My ex just asked if I want to go on holiday with him and my ex mother-in-law and now I don’t need Twitter because I will never stop laughing
Doctor’s office: “Can you fax us your information?”
Me: “Let me get a rock and chisel to write down your fax number.”
“Emergency Defibrillator”
As opposed to the one we keep around for fun?
Overheard at work:
Mom to her little daughter: “what’s that in your hair?

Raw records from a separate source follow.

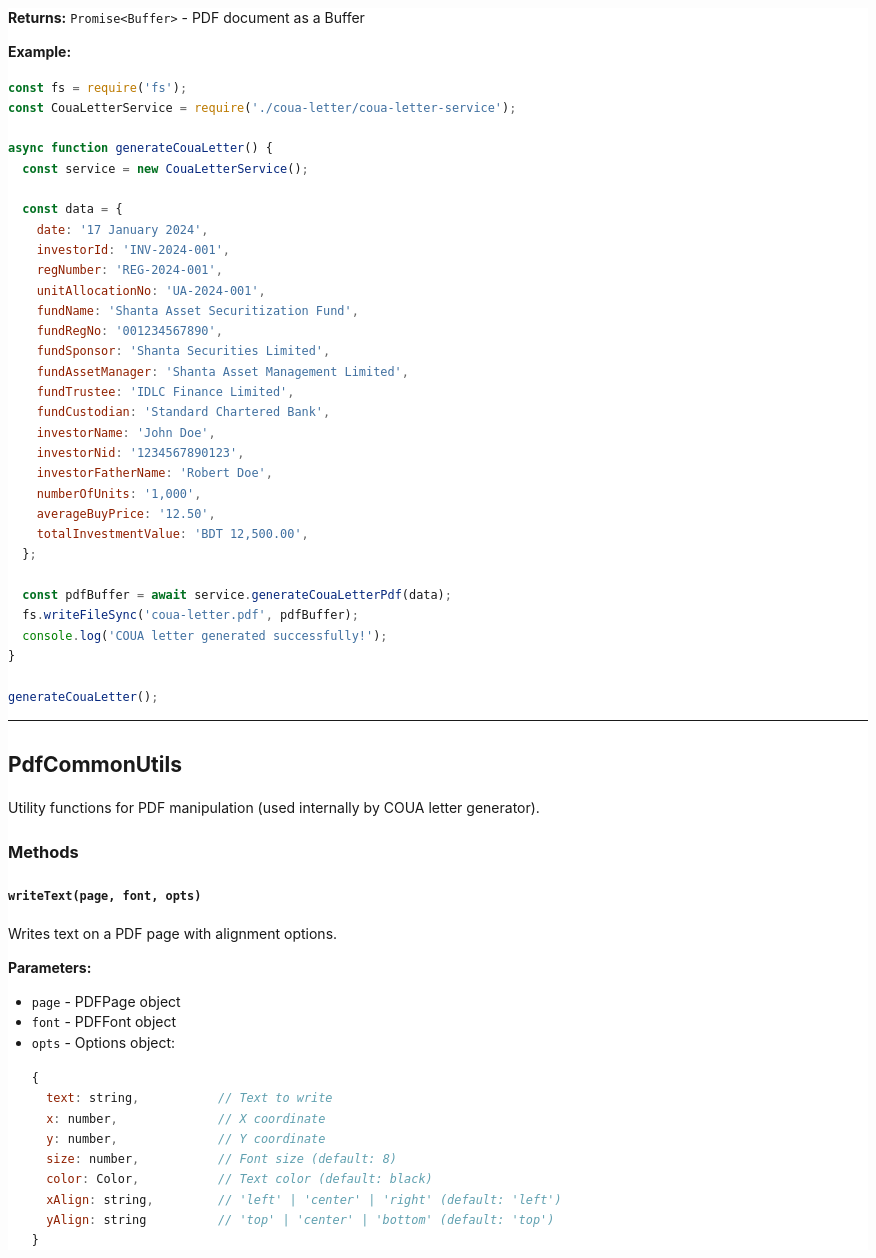 **Returns:** `Promise<Buffer>` - PDF document as a Buffer

**Example:**

```javascript
const fs = require('fs');
const CouaLetterService = require('./coua-letter/coua-letter-service');

async function generateCouaLetter() {
  const service = new CouaLetterService();
  
  const data = {
    date: '17 January 2024',
    investorId: 'INV-2024-001',
    regNumber: 'REG-2024-001',
    unitAllocationNo: 'UA-2024-001',
    fundName: 'Shanta Asset Securitization Fund',
    fundRegNo: '001234567890',
    fundSponsor: 'Shanta Securities Limited',
    fundAssetManager: 'Shanta Asset Management Limited',
    fundTrustee: 'IDLC Finance Limited',
    fundCustodian: 'Standard Chartered Bank',
    investorName: 'John Doe',
    investorNid: '1234567890123',
    investorFatherName: 'Robert Doe',
    numberOfUnits: '1,000',
    averageBuyPrice: '12.50',
    totalInvestmentValue: 'BDT 12,500.00',
  };
  
  const pdfBuffer = await service.generateCouaLetterPdf(data);
  fs.writeFileSync('coua-letter.pdf', pdfBuffer);
  console.log('COUA letter generated successfully!');
}

generateCouaLetter();
```

---

## PdfCommonUtils

Utility functions for PDF manipulation (used internally by COUA letter generator).

### Methods

#### `writeText(page, font, opts)`

Writes text on a PDF page with alignment options.

**Parameters:**
- `page` - PDFPage object
- `font` - PDFFont object
- `opts` - Options object:
  ```javascript
  {
    text: string,           // Text to write
    x: number,              // X coordinate
    y: number,              // Y coordinate
    size: number,           // Font size (default: 8)
    color: Color,           // Text color (default: black)
    xAlign: string,         // 'left' | 'center' | 'right' (default: 'left')
    yAlign: string          // 'top' | 'center' | 'bottom' (default: 'top')
  }
  ```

Is that a piece of chicken nugget??”
Little girl, very excitedly: “YEAH!”
[sexy librarian removes glasses] nice [removes hair] what [takes off wooden arm] NO [rolls glass eye across counter] um, just this book ok
[court]
LAWYER: Did u kill him?
ME: No
L: You know what the punishment is for committing perjury?

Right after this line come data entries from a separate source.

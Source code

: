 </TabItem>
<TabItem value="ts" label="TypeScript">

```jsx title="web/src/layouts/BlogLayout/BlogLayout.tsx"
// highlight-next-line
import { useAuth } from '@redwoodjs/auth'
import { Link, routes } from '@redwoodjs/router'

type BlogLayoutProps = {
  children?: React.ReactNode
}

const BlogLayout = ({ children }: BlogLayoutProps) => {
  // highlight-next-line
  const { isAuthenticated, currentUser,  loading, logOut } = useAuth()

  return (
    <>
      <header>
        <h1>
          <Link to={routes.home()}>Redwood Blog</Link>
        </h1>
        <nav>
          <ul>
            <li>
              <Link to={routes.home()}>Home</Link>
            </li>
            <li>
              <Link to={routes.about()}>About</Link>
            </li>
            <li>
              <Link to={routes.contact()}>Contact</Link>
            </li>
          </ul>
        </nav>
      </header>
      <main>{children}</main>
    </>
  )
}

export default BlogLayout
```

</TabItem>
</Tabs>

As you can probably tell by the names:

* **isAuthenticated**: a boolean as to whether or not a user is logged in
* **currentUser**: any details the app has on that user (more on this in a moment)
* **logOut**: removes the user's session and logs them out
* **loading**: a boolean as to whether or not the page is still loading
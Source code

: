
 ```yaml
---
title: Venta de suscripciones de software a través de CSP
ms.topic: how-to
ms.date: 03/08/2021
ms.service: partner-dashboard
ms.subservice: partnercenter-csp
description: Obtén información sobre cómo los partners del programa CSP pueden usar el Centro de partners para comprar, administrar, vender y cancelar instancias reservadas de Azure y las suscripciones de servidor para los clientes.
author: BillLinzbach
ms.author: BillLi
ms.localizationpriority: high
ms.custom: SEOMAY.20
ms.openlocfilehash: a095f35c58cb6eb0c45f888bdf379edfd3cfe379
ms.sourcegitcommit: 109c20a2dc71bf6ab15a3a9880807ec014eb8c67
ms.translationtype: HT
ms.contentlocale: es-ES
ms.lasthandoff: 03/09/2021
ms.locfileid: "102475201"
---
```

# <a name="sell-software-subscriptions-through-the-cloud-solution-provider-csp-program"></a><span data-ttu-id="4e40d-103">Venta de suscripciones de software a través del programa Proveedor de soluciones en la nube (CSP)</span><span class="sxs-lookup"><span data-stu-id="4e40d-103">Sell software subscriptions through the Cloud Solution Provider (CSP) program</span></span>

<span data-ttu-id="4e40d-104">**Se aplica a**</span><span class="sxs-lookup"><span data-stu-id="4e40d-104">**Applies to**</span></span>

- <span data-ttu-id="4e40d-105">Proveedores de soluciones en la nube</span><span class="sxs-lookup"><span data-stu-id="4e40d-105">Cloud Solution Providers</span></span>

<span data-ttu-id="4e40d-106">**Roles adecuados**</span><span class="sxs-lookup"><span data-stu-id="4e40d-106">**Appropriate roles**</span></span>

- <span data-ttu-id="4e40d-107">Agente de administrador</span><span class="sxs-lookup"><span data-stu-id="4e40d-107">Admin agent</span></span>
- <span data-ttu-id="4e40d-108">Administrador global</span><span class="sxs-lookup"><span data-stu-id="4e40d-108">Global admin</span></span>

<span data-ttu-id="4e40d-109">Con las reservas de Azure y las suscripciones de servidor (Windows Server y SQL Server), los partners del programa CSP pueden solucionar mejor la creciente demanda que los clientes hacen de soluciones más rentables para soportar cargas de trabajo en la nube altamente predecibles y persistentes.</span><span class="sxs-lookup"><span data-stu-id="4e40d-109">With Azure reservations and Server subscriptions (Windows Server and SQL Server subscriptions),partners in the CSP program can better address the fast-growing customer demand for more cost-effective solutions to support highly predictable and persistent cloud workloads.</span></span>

ME [lips on the mic] Much less than murder
[First Date]
Me: So this has been great.
*moves in for a kiss*
Me: Jesus, a little handsy there.
Octopus: I can’t… I can’t help it.
“He’s probably more afraid of you than you are of him,” I say, as a kodiak bear mauls my friend Jeff.
Just once I’d like to yell, “Don’t you know who I am?!” because I’m important, not because I’m drunk and actually forgot.
Me – Actually goes for a walk
FitBit – You OK?
me: *hand on his shoulder* you can’t save everybody. just call time of death
doctor: you have a sprained ankle
I love The Sims because I can act out my craziest fantasies like advancing in my career and building relationships.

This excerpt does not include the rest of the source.